Task requirements: All lines with the word "values" are to be found and copied from the listing.

Supplied material:

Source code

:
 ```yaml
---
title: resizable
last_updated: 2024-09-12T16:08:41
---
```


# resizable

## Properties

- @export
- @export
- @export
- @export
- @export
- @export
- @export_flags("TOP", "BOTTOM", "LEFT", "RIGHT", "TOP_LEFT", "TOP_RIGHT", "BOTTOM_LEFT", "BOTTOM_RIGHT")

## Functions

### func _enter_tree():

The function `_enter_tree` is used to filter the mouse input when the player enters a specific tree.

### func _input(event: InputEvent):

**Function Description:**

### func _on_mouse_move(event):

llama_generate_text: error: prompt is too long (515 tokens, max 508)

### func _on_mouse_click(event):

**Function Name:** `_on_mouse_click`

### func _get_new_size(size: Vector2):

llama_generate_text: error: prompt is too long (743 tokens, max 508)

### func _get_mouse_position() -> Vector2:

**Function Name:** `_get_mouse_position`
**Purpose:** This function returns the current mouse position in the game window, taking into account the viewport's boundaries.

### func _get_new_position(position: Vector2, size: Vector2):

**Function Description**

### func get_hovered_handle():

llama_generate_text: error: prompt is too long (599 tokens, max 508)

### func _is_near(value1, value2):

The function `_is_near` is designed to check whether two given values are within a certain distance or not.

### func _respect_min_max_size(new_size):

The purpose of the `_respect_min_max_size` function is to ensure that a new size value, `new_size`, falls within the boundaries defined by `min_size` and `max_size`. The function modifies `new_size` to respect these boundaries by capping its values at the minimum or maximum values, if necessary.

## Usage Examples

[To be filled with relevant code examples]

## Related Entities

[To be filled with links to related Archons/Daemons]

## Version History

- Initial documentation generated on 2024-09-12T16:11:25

Written reply:
The function `_is_near` is designed to check whether two given values are within a certain distance or not.
The purpose of the `_respect_min_max_size` function is to ensure that a new size value, `new_size`, falls within the boundaries defined by `min_size` and `max_size`. The function modifies `new_size` to respect these boundaries by capping its values at the minimum or maximum values, if necessary.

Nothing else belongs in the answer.